Which lines below fall between the one containing "Produce three clients" and the one containing "the game server."? Repeat them exactly, counting both of those lines, and add nothing else.

Document images with source code:
☆ ☆ ☆ ☆ ☆

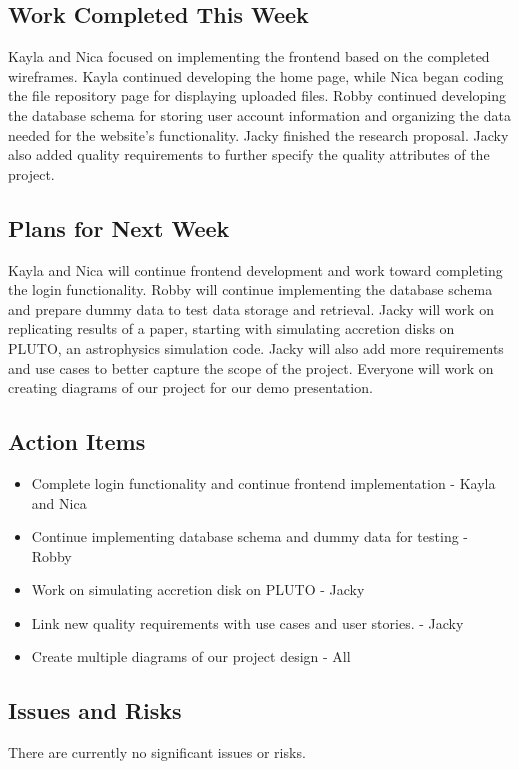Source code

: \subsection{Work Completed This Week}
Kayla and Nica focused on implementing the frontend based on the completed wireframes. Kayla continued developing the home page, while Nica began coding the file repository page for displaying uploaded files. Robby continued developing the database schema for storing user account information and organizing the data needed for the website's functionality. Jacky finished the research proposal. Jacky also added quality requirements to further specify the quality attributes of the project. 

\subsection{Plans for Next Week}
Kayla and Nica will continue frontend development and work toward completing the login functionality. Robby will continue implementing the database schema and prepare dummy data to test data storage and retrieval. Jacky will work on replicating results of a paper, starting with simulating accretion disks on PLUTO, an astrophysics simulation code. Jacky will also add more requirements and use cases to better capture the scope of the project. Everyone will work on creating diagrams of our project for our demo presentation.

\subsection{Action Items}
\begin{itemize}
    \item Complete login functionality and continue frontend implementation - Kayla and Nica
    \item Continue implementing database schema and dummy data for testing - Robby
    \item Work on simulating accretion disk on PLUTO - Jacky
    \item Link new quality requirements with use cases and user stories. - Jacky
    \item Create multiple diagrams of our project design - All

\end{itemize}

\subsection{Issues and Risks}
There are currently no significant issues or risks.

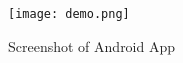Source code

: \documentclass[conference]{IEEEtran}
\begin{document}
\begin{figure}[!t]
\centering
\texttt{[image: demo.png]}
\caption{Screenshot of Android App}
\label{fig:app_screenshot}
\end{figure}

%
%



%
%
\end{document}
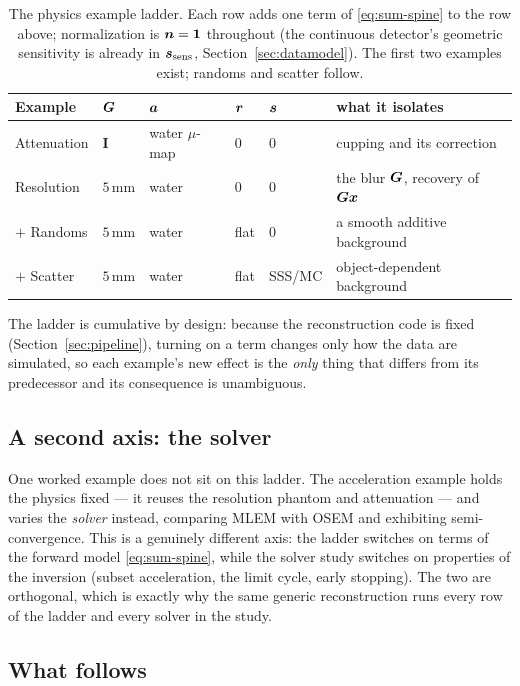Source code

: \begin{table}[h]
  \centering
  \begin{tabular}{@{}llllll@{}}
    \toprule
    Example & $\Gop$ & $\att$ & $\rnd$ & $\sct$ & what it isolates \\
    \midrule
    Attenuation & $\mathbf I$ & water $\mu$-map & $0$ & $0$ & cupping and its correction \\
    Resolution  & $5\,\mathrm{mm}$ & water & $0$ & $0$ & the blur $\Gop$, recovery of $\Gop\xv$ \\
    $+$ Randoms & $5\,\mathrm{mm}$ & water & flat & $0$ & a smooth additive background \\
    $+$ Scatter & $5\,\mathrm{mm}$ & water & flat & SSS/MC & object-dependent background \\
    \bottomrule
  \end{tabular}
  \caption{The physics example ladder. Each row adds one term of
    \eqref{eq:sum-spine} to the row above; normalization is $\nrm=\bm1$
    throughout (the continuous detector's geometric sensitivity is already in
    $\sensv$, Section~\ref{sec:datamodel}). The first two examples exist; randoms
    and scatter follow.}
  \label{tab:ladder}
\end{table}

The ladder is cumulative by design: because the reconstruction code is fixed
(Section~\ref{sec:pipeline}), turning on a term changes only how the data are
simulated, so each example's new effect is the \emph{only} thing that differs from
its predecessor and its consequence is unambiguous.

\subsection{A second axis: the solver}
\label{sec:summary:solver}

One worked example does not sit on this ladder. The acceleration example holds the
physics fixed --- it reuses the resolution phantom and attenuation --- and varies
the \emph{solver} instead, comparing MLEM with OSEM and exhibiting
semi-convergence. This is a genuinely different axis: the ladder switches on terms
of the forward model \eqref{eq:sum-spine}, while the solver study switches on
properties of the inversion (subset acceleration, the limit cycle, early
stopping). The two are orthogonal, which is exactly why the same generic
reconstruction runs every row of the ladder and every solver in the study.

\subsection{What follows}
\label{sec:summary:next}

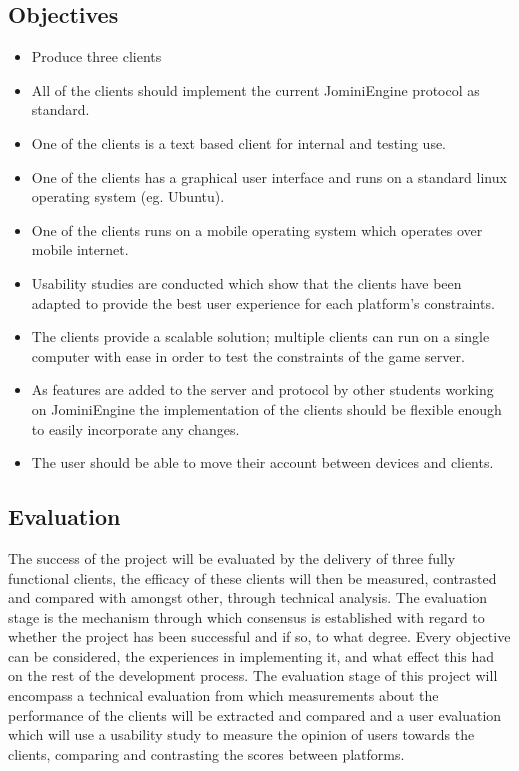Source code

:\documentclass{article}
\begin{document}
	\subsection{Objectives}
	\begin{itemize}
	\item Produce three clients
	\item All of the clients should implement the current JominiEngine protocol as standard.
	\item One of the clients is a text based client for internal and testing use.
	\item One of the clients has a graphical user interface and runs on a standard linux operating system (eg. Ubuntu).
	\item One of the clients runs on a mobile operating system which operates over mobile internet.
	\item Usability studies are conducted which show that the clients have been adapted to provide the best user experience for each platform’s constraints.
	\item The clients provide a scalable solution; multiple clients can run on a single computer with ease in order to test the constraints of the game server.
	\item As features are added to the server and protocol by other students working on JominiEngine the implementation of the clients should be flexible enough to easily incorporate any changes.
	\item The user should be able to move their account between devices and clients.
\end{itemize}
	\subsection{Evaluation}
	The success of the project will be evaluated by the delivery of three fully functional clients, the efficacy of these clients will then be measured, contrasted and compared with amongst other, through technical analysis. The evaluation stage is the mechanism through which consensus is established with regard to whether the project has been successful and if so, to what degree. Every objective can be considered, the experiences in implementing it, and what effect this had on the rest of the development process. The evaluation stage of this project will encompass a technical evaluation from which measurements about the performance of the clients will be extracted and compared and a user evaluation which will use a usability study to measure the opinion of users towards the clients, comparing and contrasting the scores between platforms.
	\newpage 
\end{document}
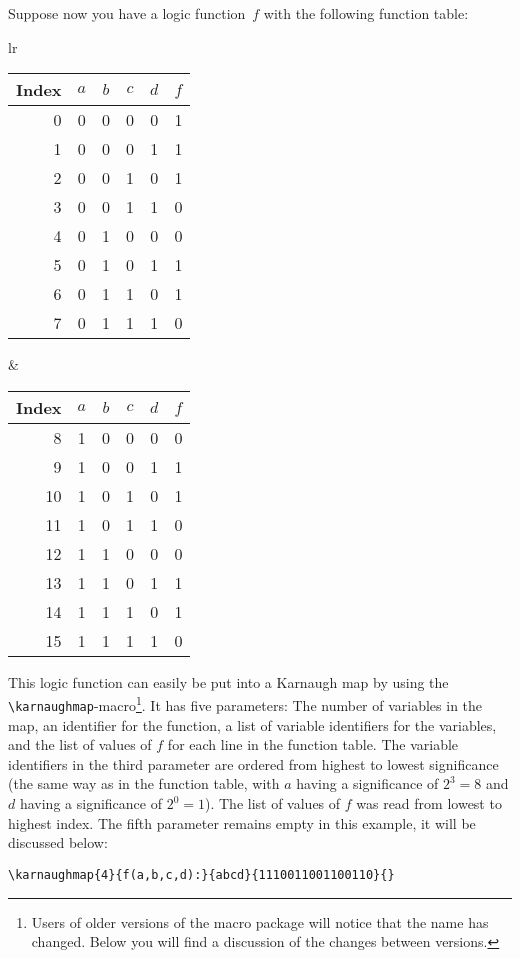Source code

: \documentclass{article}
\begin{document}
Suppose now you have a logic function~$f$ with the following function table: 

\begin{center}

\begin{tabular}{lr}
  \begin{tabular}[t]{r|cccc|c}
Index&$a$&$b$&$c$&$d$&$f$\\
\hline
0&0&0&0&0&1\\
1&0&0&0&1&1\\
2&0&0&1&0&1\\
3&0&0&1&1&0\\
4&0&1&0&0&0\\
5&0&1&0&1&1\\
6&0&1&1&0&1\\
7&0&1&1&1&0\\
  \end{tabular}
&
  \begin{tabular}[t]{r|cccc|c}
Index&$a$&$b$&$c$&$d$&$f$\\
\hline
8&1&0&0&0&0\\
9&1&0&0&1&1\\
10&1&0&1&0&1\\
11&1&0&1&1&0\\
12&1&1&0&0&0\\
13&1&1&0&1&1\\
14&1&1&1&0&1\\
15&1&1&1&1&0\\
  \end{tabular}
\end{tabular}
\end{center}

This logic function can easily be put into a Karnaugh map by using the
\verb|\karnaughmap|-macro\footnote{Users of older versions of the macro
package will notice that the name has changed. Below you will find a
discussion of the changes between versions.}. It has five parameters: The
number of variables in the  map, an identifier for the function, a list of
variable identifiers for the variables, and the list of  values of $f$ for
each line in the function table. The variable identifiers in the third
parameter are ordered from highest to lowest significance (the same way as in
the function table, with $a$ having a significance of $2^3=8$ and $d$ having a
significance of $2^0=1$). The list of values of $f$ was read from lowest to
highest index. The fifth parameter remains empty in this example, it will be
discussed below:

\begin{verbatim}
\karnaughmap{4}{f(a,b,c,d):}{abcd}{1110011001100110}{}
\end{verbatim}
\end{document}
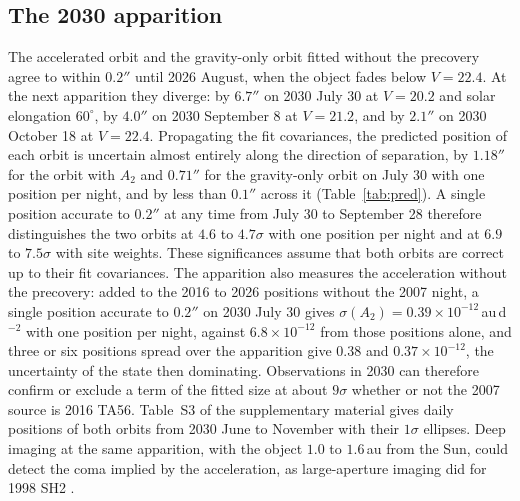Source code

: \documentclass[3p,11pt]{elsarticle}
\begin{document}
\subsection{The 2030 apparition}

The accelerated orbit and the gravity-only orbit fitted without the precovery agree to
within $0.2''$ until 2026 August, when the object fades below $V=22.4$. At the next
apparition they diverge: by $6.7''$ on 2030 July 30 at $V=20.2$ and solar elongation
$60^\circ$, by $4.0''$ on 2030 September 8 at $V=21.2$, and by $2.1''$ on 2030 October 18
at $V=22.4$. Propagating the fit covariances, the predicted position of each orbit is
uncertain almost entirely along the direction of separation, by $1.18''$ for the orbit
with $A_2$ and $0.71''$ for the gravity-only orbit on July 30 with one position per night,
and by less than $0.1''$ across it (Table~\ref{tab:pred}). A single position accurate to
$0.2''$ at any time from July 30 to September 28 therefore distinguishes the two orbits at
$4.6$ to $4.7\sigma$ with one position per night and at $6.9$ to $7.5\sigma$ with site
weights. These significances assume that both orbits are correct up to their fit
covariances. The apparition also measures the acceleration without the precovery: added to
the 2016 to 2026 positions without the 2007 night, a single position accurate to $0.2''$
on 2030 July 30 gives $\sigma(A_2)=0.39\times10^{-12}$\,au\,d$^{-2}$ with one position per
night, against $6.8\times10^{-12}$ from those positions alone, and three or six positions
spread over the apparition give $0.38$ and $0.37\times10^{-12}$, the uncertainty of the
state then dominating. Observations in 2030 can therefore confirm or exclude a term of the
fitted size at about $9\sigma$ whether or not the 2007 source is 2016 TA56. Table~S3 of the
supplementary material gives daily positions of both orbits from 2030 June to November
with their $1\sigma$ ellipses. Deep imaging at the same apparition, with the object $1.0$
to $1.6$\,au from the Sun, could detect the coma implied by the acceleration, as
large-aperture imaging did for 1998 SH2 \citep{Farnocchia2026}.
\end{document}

☆ ☆ ☆ ☆ ☆

Solution below:
	\item Produce three clients
	\item All of the clients should implement the current JominiEngine protocol as standard.
	\item One of the clients is a text based client for internal and testing use.
	\item One of the clients has a graphical user interface and runs on a standard linux operating system (eg. Ubuntu).
	\item One of the clients runs on a mobile operating system which operates over mobile internet.
	\item Usability studies are conducted which show that the clients have been adapted to provide the best user experience for each platform’s constraints.
	\item The clients provide a scalable solution; multiple clients can run on a single computer with ease in order to test the constraints of the game server.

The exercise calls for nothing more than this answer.